Try it:
For the entries below, say how many lines include the word "Anomalien" and add nothing else.

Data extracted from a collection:

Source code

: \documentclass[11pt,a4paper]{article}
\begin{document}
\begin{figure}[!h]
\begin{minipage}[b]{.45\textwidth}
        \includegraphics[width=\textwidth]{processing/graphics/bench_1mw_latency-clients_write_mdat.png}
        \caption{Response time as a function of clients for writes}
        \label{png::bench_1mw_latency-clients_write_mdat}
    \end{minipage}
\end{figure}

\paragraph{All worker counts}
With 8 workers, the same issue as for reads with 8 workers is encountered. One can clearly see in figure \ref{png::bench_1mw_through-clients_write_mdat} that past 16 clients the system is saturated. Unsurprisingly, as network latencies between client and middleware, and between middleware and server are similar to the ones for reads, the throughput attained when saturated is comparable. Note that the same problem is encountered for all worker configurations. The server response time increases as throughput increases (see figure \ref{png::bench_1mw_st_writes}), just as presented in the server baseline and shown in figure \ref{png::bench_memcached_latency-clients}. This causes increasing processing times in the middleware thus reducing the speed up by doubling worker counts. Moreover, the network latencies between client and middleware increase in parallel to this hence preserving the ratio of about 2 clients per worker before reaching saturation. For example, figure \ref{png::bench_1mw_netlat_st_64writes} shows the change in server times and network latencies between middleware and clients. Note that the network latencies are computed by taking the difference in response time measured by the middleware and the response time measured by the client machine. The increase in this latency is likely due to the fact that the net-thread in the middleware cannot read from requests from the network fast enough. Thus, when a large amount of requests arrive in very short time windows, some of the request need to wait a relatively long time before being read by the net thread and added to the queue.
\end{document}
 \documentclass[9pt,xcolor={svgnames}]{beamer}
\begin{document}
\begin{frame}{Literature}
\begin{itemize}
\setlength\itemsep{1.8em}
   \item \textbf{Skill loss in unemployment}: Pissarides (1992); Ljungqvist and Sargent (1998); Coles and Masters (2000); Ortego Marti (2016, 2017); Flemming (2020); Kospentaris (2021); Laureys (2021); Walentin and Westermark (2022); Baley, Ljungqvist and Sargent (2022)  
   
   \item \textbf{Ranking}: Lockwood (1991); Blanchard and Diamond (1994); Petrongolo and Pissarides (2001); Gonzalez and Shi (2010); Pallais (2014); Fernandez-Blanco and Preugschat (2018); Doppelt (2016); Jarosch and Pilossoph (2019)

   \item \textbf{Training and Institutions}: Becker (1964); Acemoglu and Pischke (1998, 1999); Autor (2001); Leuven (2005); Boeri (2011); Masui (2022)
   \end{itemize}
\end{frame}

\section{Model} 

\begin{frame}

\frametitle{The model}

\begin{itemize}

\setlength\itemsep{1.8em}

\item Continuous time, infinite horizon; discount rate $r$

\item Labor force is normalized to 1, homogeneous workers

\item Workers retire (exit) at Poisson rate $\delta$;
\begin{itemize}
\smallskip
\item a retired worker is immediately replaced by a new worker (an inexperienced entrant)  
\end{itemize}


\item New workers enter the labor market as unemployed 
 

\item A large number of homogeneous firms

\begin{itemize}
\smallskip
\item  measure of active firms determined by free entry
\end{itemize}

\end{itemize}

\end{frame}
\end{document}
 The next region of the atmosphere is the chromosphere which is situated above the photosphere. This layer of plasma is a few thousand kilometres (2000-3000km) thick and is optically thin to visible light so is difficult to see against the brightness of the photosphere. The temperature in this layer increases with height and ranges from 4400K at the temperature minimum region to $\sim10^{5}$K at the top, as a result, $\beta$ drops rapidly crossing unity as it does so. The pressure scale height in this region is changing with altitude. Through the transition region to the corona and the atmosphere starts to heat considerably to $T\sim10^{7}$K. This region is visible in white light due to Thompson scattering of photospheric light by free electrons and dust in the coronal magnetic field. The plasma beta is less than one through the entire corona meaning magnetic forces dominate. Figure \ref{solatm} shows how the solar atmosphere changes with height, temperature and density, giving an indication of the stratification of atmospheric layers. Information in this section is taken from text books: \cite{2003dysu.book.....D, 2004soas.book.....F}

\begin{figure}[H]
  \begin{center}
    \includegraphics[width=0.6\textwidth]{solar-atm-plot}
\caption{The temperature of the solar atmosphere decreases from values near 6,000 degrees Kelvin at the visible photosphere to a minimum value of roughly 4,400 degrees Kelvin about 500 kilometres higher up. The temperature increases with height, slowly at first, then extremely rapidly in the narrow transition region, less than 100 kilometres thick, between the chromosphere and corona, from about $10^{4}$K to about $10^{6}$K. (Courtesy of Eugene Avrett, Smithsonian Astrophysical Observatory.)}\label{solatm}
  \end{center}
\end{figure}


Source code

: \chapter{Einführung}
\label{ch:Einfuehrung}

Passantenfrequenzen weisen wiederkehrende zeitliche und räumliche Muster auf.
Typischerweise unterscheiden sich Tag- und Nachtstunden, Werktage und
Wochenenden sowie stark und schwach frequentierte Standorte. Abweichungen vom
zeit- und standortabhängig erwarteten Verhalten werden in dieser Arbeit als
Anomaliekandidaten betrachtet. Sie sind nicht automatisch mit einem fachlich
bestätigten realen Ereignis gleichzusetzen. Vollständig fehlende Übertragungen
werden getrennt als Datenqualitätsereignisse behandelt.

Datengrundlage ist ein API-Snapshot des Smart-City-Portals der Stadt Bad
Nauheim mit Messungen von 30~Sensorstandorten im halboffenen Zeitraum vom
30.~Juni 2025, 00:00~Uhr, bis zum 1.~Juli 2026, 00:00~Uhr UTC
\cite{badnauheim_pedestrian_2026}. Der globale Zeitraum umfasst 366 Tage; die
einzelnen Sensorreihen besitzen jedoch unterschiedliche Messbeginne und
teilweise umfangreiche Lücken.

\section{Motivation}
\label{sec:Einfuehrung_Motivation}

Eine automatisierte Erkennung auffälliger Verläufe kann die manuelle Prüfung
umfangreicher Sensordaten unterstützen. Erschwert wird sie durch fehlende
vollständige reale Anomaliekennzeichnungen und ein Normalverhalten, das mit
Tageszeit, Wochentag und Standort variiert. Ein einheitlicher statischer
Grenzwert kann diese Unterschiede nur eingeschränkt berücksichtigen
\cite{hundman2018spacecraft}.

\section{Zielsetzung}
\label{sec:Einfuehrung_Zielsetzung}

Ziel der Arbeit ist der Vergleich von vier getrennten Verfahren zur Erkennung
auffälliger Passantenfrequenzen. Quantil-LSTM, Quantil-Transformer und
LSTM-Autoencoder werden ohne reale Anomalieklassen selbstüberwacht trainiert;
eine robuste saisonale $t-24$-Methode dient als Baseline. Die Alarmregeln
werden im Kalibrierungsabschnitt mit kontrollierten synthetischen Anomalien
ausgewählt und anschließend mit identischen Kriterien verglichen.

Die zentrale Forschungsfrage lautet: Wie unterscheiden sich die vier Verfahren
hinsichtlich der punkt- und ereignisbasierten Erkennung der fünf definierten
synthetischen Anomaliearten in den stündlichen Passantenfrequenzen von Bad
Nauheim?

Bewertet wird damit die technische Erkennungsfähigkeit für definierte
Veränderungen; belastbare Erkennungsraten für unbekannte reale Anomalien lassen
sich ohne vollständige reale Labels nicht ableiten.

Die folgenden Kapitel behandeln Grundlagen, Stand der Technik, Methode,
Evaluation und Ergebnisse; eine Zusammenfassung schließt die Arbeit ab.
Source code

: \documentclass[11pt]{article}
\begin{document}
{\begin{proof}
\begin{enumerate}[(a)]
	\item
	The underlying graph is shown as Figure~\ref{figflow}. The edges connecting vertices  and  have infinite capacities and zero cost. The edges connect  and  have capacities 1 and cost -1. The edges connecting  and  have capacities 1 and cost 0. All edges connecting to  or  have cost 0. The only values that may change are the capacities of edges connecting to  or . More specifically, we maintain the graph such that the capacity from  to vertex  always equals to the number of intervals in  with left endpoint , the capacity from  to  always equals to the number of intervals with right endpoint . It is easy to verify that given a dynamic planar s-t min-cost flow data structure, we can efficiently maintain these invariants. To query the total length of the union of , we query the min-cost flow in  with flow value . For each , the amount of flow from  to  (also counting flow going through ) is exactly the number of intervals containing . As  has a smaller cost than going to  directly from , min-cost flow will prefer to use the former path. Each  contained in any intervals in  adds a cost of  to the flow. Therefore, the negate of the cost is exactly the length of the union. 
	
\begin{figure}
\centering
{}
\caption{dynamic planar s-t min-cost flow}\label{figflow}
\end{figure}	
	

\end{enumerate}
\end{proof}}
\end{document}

Reply to the task:
2